[Start of section]

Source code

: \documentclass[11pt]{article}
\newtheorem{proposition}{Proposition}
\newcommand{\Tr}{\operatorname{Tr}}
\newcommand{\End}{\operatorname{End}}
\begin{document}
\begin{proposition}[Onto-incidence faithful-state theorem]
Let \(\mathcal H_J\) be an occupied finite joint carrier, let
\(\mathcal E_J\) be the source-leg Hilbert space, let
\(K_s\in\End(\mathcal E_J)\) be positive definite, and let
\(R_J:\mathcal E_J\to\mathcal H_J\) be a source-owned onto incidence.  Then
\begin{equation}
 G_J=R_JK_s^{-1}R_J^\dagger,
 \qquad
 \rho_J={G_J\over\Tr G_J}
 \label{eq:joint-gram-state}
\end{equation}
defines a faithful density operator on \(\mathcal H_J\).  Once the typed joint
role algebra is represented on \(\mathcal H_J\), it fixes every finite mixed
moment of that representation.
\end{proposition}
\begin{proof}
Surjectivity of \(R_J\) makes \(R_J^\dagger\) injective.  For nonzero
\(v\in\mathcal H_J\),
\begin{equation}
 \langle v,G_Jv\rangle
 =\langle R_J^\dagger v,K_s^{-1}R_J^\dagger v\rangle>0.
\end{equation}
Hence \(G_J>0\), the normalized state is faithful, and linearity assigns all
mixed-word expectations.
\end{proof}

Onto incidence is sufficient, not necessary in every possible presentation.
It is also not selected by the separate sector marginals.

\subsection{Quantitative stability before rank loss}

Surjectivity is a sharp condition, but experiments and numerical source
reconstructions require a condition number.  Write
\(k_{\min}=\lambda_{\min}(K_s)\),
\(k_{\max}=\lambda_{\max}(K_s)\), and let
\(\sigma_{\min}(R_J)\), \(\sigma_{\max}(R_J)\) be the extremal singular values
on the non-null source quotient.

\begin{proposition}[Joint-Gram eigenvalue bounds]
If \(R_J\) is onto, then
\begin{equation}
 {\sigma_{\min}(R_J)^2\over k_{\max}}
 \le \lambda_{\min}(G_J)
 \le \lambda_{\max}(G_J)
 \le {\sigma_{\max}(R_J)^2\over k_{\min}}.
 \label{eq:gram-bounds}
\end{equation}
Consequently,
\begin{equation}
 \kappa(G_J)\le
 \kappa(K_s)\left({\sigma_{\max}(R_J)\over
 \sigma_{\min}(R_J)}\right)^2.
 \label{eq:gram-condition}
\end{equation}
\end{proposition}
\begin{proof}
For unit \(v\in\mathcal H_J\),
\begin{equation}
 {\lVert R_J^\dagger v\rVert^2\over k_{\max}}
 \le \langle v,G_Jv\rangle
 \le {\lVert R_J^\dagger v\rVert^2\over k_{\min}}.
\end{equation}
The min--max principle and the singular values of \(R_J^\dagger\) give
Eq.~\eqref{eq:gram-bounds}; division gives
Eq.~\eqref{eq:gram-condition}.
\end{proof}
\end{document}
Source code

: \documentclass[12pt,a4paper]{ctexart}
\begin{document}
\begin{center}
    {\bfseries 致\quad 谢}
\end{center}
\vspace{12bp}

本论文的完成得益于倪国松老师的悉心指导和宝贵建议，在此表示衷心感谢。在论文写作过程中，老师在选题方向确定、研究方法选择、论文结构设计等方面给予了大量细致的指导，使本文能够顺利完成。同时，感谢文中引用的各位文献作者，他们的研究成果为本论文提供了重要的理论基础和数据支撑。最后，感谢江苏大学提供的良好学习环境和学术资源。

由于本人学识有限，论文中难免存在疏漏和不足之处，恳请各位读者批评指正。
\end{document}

[End of section]

Your task: Identify all lines in the records above with the word "incidence".

Written response:
\begin{proposition}[Onto-incidence faithful-state theorem]
\(R_J:\mathcal E_J\to\mathcal H_J\) be a source-owned onto incidence.  Then
Onto incidence is sufficient, not necessary in every possible presentation.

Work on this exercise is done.